Coup de tonnerre au sommet de l’Office Congolais de Contrôle. Le ministre du Commerce extérieur a enclenché une action disciplinaire contre son directeur général, accusé de fautes graves de gestion, d’insubordination et de pratiques susceptibles de compromettre le fonctionnement de l’établissement public. En attendant la défense écrite de l’intéressé, plusieurs mesures conservatoires ont été décrétées : gel des mouvements du personnel, restriction stricte des dépenses et interdiction de signer des contrats. Une décision qui place l’office sous surveillance étroite et révèle la volonté de la tutelle de reprendre la main sur la gouvernance financière et administrative d’un organe clé du contrôle des échanges commerciaux du pays.
Le ministère du Commerce extérieur a officiellement ouvert une procédure disciplinaire contre le directeur général de l’Office Congolais de Contrôle (OCC), Etienne Tshimanga Mutombo, pour « fautes de gestion lourdes, insubordination et mise en péril de l’Office ».
La décision émane du ministre Julien Paluku Kahongya, qui invoque le cadre légal régissant la discipline des agents publics pour justifier l’ouverture de cette action.
Selon la note officielle, le directeur général dispose d’un délai de 20 jours pour présenter ses moyens de défense par écrit, conformément « aux principes généraux du droit administratif et du travail congolais » ainsi qu’au régime disciplinaire applicable au personnel de carrière des services publics de l’État.
Un encadrement juridique strict
La procédure s’appuie notamment sur l’ordonnance n° 82-031 du 19 mars 1982, la loi n° 81-003 du 17 juillet 1981 portant statut du personnel de carrière des services publics de l’État, ainsi que sur le décret n° 24/09 de février 2024 relatif au règlement disciplinaire.

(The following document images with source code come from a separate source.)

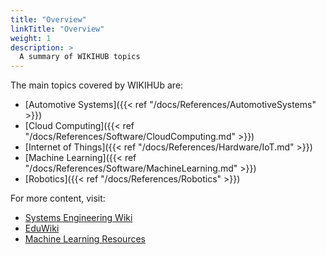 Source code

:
 ```yaml
---
title: "Overview"
linkTitle: "Overview"
weight: 1
description: >
  A summary of WIKIHUB topics
---
```


The main topics covered by WIKIHUb are:

* [Automotive Systems]({{< ref "/docs/References/AutomotiveSystems" >}})
* [Cloud Computing]({{< ref "/docs/References/Software/CloudComputing.md" >}})
* [Internet of Things]({{< ref "/docs/References/Hardware/IoT.md" >}})
* [Machine Learning]({{< ref "/docs/References/Software/MachineLearning.md" >}})
* [Robotics]({{< ref "/docs/References/Robotics" >}})

For more content, visit:
* [Systems Engineering Wiki](https://github.com/Mechatronics3D/SystemsEngineering)
* [EduWiki](https://github.com/wikihub/eduwiki)
* [Machine Learning Resources](http://machinelearning.mechatronics3d.com/pages/references/)
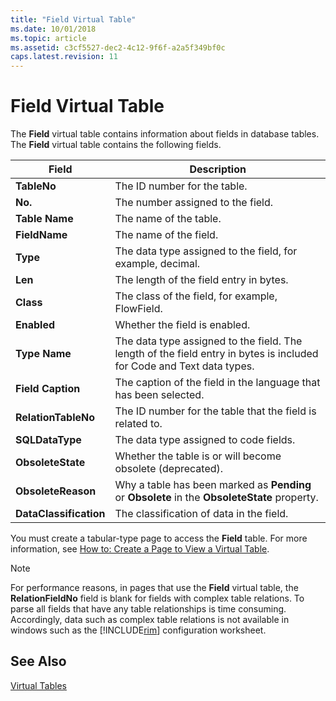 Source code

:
 ```yaml
---
title: "Field Virtual Table"
ms.date: 10/01/2018
ms.topic: article
ms.assetid: c3cf5527-dec2-4c12-9f6f-a2a5f349bf0c
caps.latest.revision: 11
---
```

# Field Virtual Table
The **Field** virtual table contains information about fields in database tables. The **Field** virtual table contains the following fields.  
  
|Field|Description|  
|-----------|-----------------|  
|**TableNo**|The ID number for the table.|  
|**No.**|The number assigned to the field.|  
|**Table Name**|The name of the table.|  
|**FieldName**|The name of the field.|  
|**Type**|The data type assigned to the field, for example, decimal.|  
|**Len**|The length of the field entry in bytes.|  
|**Class**|The class of the field, for example, FlowField.|  
|**Enabled**|Whether the field is enabled.|  
|**Type Name**|The data type assigned to the field. The length of the field entry in bytes is included for Code and Text data types.|  
|**Field Caption**|The caption of the field in the language that has been selected.|  
|**RelationTableNo**|The ID number for the table that the field is related to.| |**RelationFieldNo**|The number of the field in another table that the field is related to.|  
|**SQLDataType**|The data type assigned to code fields.|  
|**ObsoleteState** |Whether the table is or will become obsolete (deprecated).   |  
|**ObsoleteReason**|Why a table has been marked as **Pending** or **Obsolete** in the **ObsoleteState** property. |
|**DataClassification**|The classification of data in the field.|
  
 You must create a tabular-type page to access the **Field** table. For more information, see [How to: Create a Page to View a Virtual Table](How-to--Create-a-Page-to-View-a-Virtual-Table.md).  
  
> [!NOTE]  
>  For performance reasons, in pages that use the **Field** virtual table, the **RelationFieldNo** field is blank for fields with complex table relations. To parse all fields that have any table relationships is time consuming. Accordingly, data such as complex table relations is not available in windows such as the [!INCLUDE[rim](includes/rim_md.md)] configuration worksheet.  
  
## See Also  
 [Virtual Tables](Virtual-Tables.md)
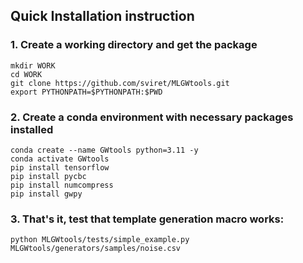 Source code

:## Quick Installation instruction

### 1. Create a working directory and get the package

```
mkdir WORK
cd WORK
git clone https://github.com/sviret/MLGWtools.git
export PYTHONPATH=$PYTHONPATH:$PWD
```

### 2. Create a conda environment with necessary packages installed

```
conda create --name GWtools python=3.11 -y
conda activate GWtools
pip install tensorflow
pip install pycbc
pip install numcompress
pip install gwpy
```

### 3. That's it, test that template generation macro works:

```
python MLGWtools/tests/simple_example.py MLGWtools/generators/samples/noise.csv
```
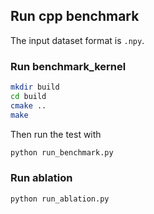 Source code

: ## Run cpp benchmark

The input dataset format is `.npy`.

### Run benchmark_kernel
```bash
mkdir build
cd build
cmake ..
make
```

Then run the test with
``` bash
python run_benchmark.py
```

### Run ablation
``` bash
python run_ablation.py
``` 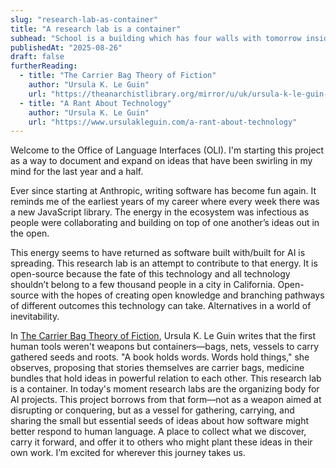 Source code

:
 ```yaml
---
slug: "research-lab-as-container"
title: "A research lab is a container"
subhead: "School is a building which has four walls with tomorrow inside. - Lon Watters"
publishedAt: "2025-08-26"
draft: false
furtherReading:
  - title: "The Carrier Bag Theory of Fiction"
    author: "Ursula K. Le Guin"
    url: "https://theanarchistlibrary.org/mirror/u/uk/ursula-k-le-guin-the-carrier-bag-theory-of-fiction.pdf"
  - title: "A Rant About Technology"
    author: "Ursula K. Le Guin"
    url: "https://www.ursulakleguin.com/a-rant-about-technology"
---
```


Welcome to the Office of Language Interfaces (OLI). I'm starting this project as a way to document and expand on ideas that have been swirling in my mind for the last year and a half.

Ever since starting at Anthropic, writing software has become fun again. It reminds me of the earliest years of my career where every week there was a new JavaScript library. The energy in the ecosystem was infectious as people were collaborating and building on top of one another’s ideas out in the open.

This energy seems to have returned as software built with/built for AI is spreading. This research lab is an attempt to contribute to that energy. It is open-source because the fate of this technology and all technology shouldn’t belong to a few thousand people in a city in California. Open-source with the hopes of creating open knowledge and branching pathways of different outcomes this technology can take. Alternatives in a world of inevitability.

In [The Carrier Bag Theory of Fiction](https://theanarchistlibrary.org/mirror/u/uk/ursula-k-le-guin-the-carrier-bag-theory-of-fiction.pdf), Ursula K. Le Guin writes that the first human tools weren't weapons but containers—bags, nets, vessels to carry gathered seeds and roots. "A book holds words. Words hold things," she observes, proposing that stories themselves are carrier bags, medicine bundles that hold ideas in powerful relation to each other. This research lab is a container. In today's moment research labs are the organizing body for AI projects. This project borrows from that form—not as a weapon aimed at disrupting or conquering, but as a vessel for gathering, carrying, and sharing the small but essential seeds of ideas about how software might better respond to human language. A place to collect what we discover, carry it forward, and offer it to others who might plant these ideas in their own work. I’m excited for wherever this journey takes us.
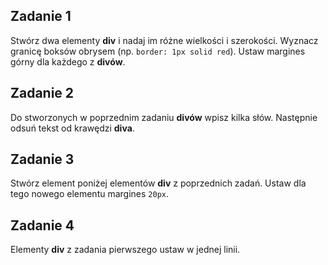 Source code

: 
## Zadanie 1
Stwórz dwa elementy **div** i nadaj im różne wielkości i szerokości. Wyznacz granicę boksów  obrysem (np. ```border: 1px solid red```). Ustaw margines górny dla każdego z **divów**.

## Zadanie 2
Do stworzonych w poprzednim zadaniu  **divów** wpisz kilka słów. Następnie odsuń tekst od krawędzi **diva**.

## Zadanie 3
Stwórz element poniżej elementów **div** z poprzednich zadań. Ustaw dla tego nowego elementu margines ```20px```.

## Zadanie 4
Elementy **div** z zadania pierwszego ustaw w jednej linii.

Ce rappel légal vise à encadrer formellement la démarche et à garantir les droits de la défense, tout en permettant à la tutelle d’agir sans délai pour préserver le fonctionnement de l’établissement.
Des mesures conservatoires immédiates
Dans l’attente de l’issue de la procédure, le ministre a pris plusieurs mesures conservatoires d’application immédiate : suspension de tout mouvement et avancement en grade du personnel sur l’ensemble du territoire national ; gel de toute nouvelle mise en place « jusqu’à nouvel ordre » ; interdiction d’engager des dépenses autres que celles liées au fonctionnement courant et au paiement des salaires ; obligation d’obtenir l’approbation préalable de la tutelle pour toute dépense exceptionnelle ; interdiction stricte de signer tout contrat avec des tiers.
Ces restrictions traduisent une volonté claire de verrouiller la gestion financière et administrative de l’OCC durant la période d’instruction.
Un signal politique fort
Institution stratégique, l’OCC joue un rôle central dans le contrôle de la qualité, de la conformité et de la certification des marchandises importées et exportées. Toute instabilité à sa tête peut avoir des répercussions directes sur le commerce extérieur et la crédibilité des échanges.
En prenant des mesures aussi étendues, la tutelle envoie un signal de fermeté sur les exigences de gouvernance au sein des établissements publics. Reste désormais à connaître les arguments de la direction générale et les conclusions de la procédure disciplinaire, qui pourraient déboucher sur des sanctions plus lourdes.
D’ici là, l’office fonctionne sous régime de surveillance renforcée, dans l’attente d’un dénouement qui pourrait redessiner son pilotage institutionnel.